**Task to complete**
Pictures do not belong in the copy; restate the records below word for word.

Stored items
-=-=-

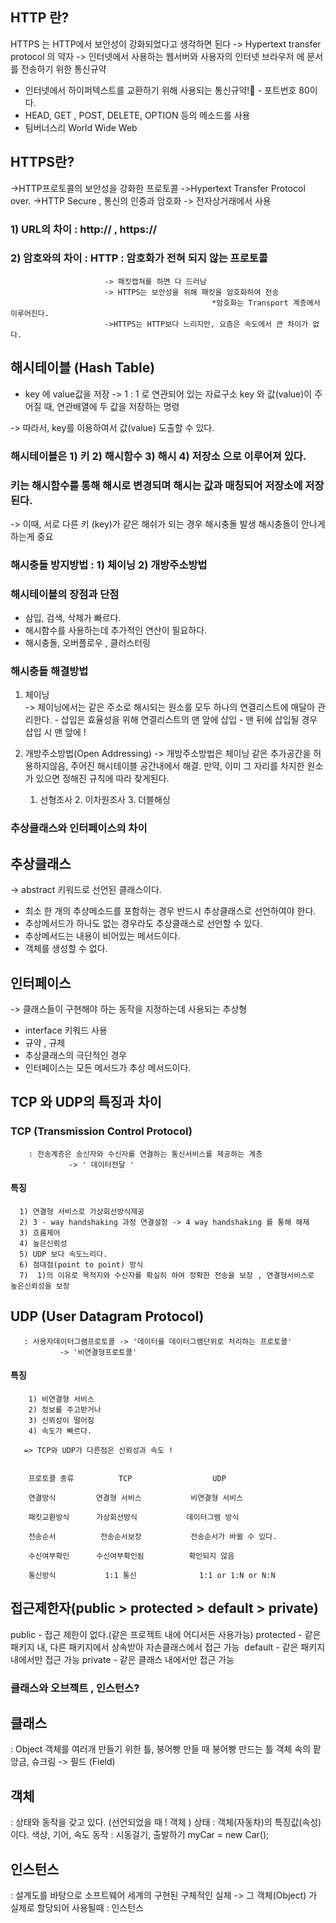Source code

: 

## HTTP 란?
 
 HTTPS 는  HTTP에서 보안성이 강화되었다고 생각하면 된다 
 -> Hypertext transfer protocol 의 약자 -> 인터넷에서 사용하는 웹서버와 사용자의 인터넷 브라우저 에 문서를 전송하기 위한 통신규약
 - 인터넷에서 하이퍼텍스트를 교환하기 위해 사용되는 통신규약! - 포트번호 80이다. 
 - HEAD, GET , POST, DELETE, OPTION 등의 메소드를 사용
 - 팀버너스리 World Wide Web

 

## HTTPS란?
   ->HTTP프로토콜의 보안성을 강화한 프로토콜
   ->Hypertext Transfer Protocol over. 
   ->HTTP Secure , 통신의 인증과 암호화 -> 전자상거래에서 사용 
   
 ### 1) URL의 차이 : http:// ,  https://
 ### 2) 암호와의 차이 : HTTP : 암호화가 전혀 되지 않는 프로토콜 
                         -> 패킷캡쳐를 하면 다 드러남
                         -> HTTPS는 보안성을 위해 패킷을 암호화하여 전송 
                                                 *암호화는 Transport 계층에서 이루어진다. 
                         ->HTTPS는 HTTP보다 느리지만, 요즘은 속도에서 큰 차이가 없다. 
                         
## 해시테이블 (Hash Table)
 - key 에 value값을 저장 -> 1 : 1 로 연관되어 있는 자료구소 
   key 와 값(value)이 주어질 때, 연관배열에 두 값을 저장하는 명령
    
 -> 따라서, key를 이용하여서 값(value) 도출할 수 있다. 
 
 ### 해시테이블은  1) 키 2) 해시함수 3) 해시 4) 저장소 으로 이루어져 있다.
 
 ### 키는 해시함수를 통해 해시로 변경되며 해시는 값과 매칭되어 저장소에 저장된다. 
   -> 이때, 서로 다른 키 (key)가 같은 해쉬가 되는 경우 해시충돌 발생
       해시충돌이 안나게 하는게 중요
       
 ### 해시충돌 방지방법 : 1) 체이닝  2) 개방주소방법
 
### 해시테이블의 장점과 단점 
   - 삼입, 검색, 삭제가 빠르다. 
   - 해시함수를 사용하는데 추가적인 연산이 필요하다. 
   - 해시충돌, 오버플로우 , 클러스터링
   
### 해시충돌 해결방법   
  1) 체이닝  
    -> 체이닝에서는 같은 주소로 해시되는 원소를 모두 하나의 연결리스트에 매달아 관리한다. 
    - 삽입은 효율성을 위해 연결리스트의 맨 앞에 삽입 
    - 맨 뒤에 삽입될 경우 삽입 시 맨 앞에 !
    
   2) 개방주소방법(Open Addressing)
     ->  개방주소방법은 체이닝 같은 추가공간을 허용하지않음, 주어진 해시테이블 공간내에서 해결.
         만약, 이미 그 자리를 차지한 원소가 있으면 정해진 규칙에 따라 찾게된다. 
         1. 선형조사   2. 이차원조사  3. 더블해싱 
         
 ### 추상클래스와 인터페이스의 차이 
 
 ## 추상클래스
 -> abstract 키워드로 선언된 클래스이다. 
 - 최소 한 개의 추상메소드를 포함하는 경우 반드시 추상클래스로 선언하여야 한다. 
 - 추상메서드가 하나도 없는 경우라도 추상클래스로 선언할 수 있다. 
 - 추상메서드는 내용이 비어있는 메서드이다. 
 - 객체를 생성할 수 없다. 
 
## 인터페이스
 -> 클래스들이 구현해야 하는 동작을 지정하는데 사용되는 추상형 
 - interface 키워드 사용
 - 규약 , 규제 
 - 추상클래스의 극단적인 경우 
 - 인터페이스는 모든 메서드가 추상 메서드이다. 
 
 ## TCP 와 UDP의 특징과 차이 
  ### TCP (Transmission Control Protocol) 
        : 전송계층은 송신자와 수신자를 연결하는 통신서비스를 제공하는 계층 
                 -> ' 데이터전달 '
   #### 특징 
      1) 연결형 서비스로 가상회선방식제공
      2) 3 - way handshaking 과정 연결설정 -> 4 way handshaking 를 통해 해제 
      3) 흐름제어 
      4) 높은신뢰성
      5) UDP 보다 속도느리다. 
      6) 점대점(point to point) 방식
      7)  1)의 이유로 목적지와 수신자를 확실히 하여 정확한 전송을 보장 , 연결형서비스로 높은신뢰성을 보장  
      
 ## UDP (User Datagram Protocol) 
       : 사용자데이터그램프로토콜 -> '데이터를 데이터그램단위로 처리하는 프로토콜'
               -> '비연결형프로토콜'
   #### 특징 
        1) 비연결형 서비스
        2) 정보를 주고받거나 
        3) 신뢰성이 떨어짐
        4) 속도가 빠르다. 
        
       => TCP와 UDP가 다른점은 신뢰성과 속도 ! 
       
   
        프로토콜 종류          TCP                  UDP
    
        연결방식         연결형 서비스           비연결형 서비스 
    
        패킷교환방식      가상회선방식           데이터그램 방식 
     
        전송순서          전송순서보장           전송순서가 바뀔 수 있다. 
       
        수신여부확인      수신여부확인됨          확인되지 않음 
      
        통신방식           1:1 통신              1:1 or 1:N or N:N
        
## 접근제한자(public > protected > default > private)
 public - 접근 제한이 없다.(같은 프로젝트 내에 어디서든 사용가능)
 protected - 같은 패키지 내, 다른 패키지에서 상속받아 자손클래스에서 접근 가능 
 default - 같은 패키지 내에서만 접근 가능
 private - 같은 클래스 내에서만 접근 가능
 
 ### 클래스와 오브젝트 , 인스턴스? 
 
 ## 클래스 
   : Object 객체를 여러개 만들기 위한 틀, 
    붕어빵 만들 때 붕어빵 만드는 틀 
    객체 속의 팥앙금, 슈크림 -> 필드 (Field)
     
 ## 객체 
   : 상태와 동작을 갖고 있다. (선언되었을 때 ! 객체 )
    상태 : 객체(자동차)의 특징값(속성)이다. 
            색상, 기어, 속도
    동작 : 시동걸기, 출발하기 
            myCar = new Car();
         
## 인스턴스 
   : 설계도를 바탕으로 소프트웨어 세계의 구현된 구체적인 실체 
     -> 그 객체(Object) 가 실제로 할당되어 사용될때 : 인스턴스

-=-=-

**Task solution**
Source code

: 

## HTTP 란?
 
 HTTPS 는  HTTP에서 보안성이 강화되었다고 생각하면 된다 
 -> Hypertext transfer protocol 의 약자 -> 인터넷에서 사용하는 웹서버와 사용자의 인터넷 브라우저 에 문서를 전송하기 위한 통신규약
 - 인터넷에서 하이퍼텍스트를 교환하기 위해 사용되는 통신규약! - 포트번호 80이다. 
 - HEAD, GET , POST, DELETE, OPTION 등의 메소드를 사용
 - 팀버너스리 World Wide Web

 

## HTTPS란?
   ->HTTP프로토콜의 보안성을 강화한 프로토콜
   ->Hypertext Transfer Protocol over. 
   ->HTTP Secure , 통신의 인증과 암호화 -> 전자상거래에서 사용 
   
 ### 1) URL의 차이 : http:// ,  https://
 ### 2) 암호와의 차이 : HTTP : 암호화가 전혀 되지 않는 프로토콜 
                         -> 패킷캡쳐를 하면 다 드러남
                         -> HTTPS는 보안성을 위해 패킷을 암호화하여 전송 
                                                 *암호화는 Transport 계층에서 이루어진다. 
                         ->HTTPS는 HTTP보다 느리지만, 요즘은 속도에서 큰 차이가 없다. 
                         
## 해시테이블 (Hash Table)
 - key 에 value값을 저장 -> 1 : 1 로 연관되어 있는 자료구소 
   key 와 값(value)이 주어질 때, 연관배열에 두 값을 저장하는 명령
    
 -> 따라서, key를 이용하여서 값(value) 도출할 수 있다. 
 
 ### 해시테이블은  1) 키 2) 해시함수 3) 해시 4) 저장소 으로 이루어져 있다.
 
 ### 키는 해시함수를 통해 해시로 변경되며 해시는 값과 매칭되어 저장소에 저장된다. 
   -> 이때, 서로 다른 키 (key)가 같은 해쉬가 되는 경우 해시충돌 발생
       해시충돌이 안나게 하는게 중요
       
 ### 해시충돌 방지방법 : 1) 체이닝  2) 개방주소방법
 
### 해시테이블의 장점과 단점 
   - 삼입, 검색, 삭제가 빠르다. 
   - 해시함수를 사용하는데 추가적인 연산이 필요하다. 
   - 해시충돌, 오버플로우 , 클러스터링
   
### 해시충돌 해결방법   
  1) 체이닝  
    -> 체이닝에서는 같은 주소로 해시되는 원소를 모두 하나의 연결리스트에 매달아 관리한다. 
    - 삽입은 효율성을 위해 연결리스트의 맨 앞에 삽입 
    - 맨 뒤에 삽입될 경우 삽입 시 맨 앞에 !
    
   2) 개방주소방법(Open Addressing)
     ->  개방주소방법은 체이닝 같은 추가공간을 허용하지않음, 주어진 해시테이블 공간내에서 해결.
         만약, 이미 그 자리를 차지한 원소가 있으면 정해진 규칙에 따라 찾게된다. 
         1. 선형조사   2. 이차원조사  3. 더블해싱 
         
 ### 추상클래스와 인터페이스의 차이 
 
 ## 추상클래스
 -> abstract 키워드로 선언된 클래스이다. 
 - 최소 한 개의 추상메소드를 포함하는 경우 반드시 추상클래스로 선언하여야 한다. 
 - 추상메서드가 하나도 없는 경우라도 추상클래스로 선언할 수 있다. 
 - 추상메서드는 내용이 비어있는 메서드이다. 
 - 객체를 생성할 수 없다. 
 
## 인터페이스
 -> 클래스들이 구현해야 하는 동작을 지정하는데 사용되는 추상형 
 - interface 키워드 사용
 - 규약 , 규제 
 - 추상클래스의 극단적인 경우 
 - 인터페이스는 모든 메서드가 추상 메서드이다. 
 
 ## TCP 와 UDP의 특징과 차이 
  ### TCP (Transmission Control Protocol) 
        : 전송계층은 송신자와 수신자를 연결하는 통신서비스를 제공하는 계층 
                 -> ' 데이터전달 '
   #### 특징 
      1) 연결형 서비스로 가상회선방식제공
      2) 3 - way handshaking 과정 연결설정 -> 4 way handshaking 를 통해 해제 
      3) 흐름제어 
      4) 높은신뢰성
      5) UDP 보다 속도느리다. 
      6) 점대점(point to point) 방식
      7)  1)의 이유로 목적지와 수신자를 확실히 하여 정확한 전송을 보장 , 연결형서비스로 높은신뢰성을 보장  
      
 ## UDP (User Datagram Protocol) 
       : 사용자데이터그램프로토콜 -> '데이터를 데이터그램단위로 처리하는 프로토콜'
               -> '비연결형프로토콜'
   #### 특징 
        1) 비연결형 서비스
        2) 정보를 주고받거나 
        3) 신뢰성이 떨어짐
        4) 속도가 빠르다. 
        
       => TCP와 UDP가 다른점은 신뢰성과 속도 ! 
       
   
        프로토콜 종류          TCP                  UDP
    
        연결방식         연결형 서비스           비연결형 서비스 
    
        패킷교환방식      가상회선방식           데이터그램 방식 
     
        전송순서          전송순서보장           전송순서가 바뀔 수 있다. 
       
        수신여부확인      수신여부확인됨          확인되지 않음 
      
        통신방식           1:1 통신              1:1 or 1:N or N:N
        
## 접근제한자(public > protected > default > private)
 public - 접근 제한이 없다.(같은 프로젝트 내에 어디서든 사용가능)
 protected - 같은 패키지 내, 다른 패키지에서 상속받아 자손클래스에서 접근 가능 
 default - 같은 패키지 내에서만 접근 가능
 private - 같은 클래스 내에서만 접근 가능
 
 ### 클래스와 오브젝트 , 인스턴스? 
 
 ## 클래스 
   : Object 객체를 여러개 만들기 위한 틀, 
    붕어빵 만들 때 붕어빵 만드는 틀 
    객체 속의 팥앙금, 슈크림 -> 필드 (Field)
     
 ## 객체 
   : 상태와 동작을 갖고 있다. (선언되었을 때 ! 객체 )
    상태 : 객체(자동차)의 특징값(속성)이다. 
            색상, 기어, 속도
    동작 : 시동걸기, 출발하기 
            myCar = new Car();
         
## 인스턴스 
   : 설계도를 바탕으로 소프트웨어 세계의 구현된 구체적인 실체 
     -> 그 객체(Object) 가 실제로 할당되어 사용될때 : 인스턴스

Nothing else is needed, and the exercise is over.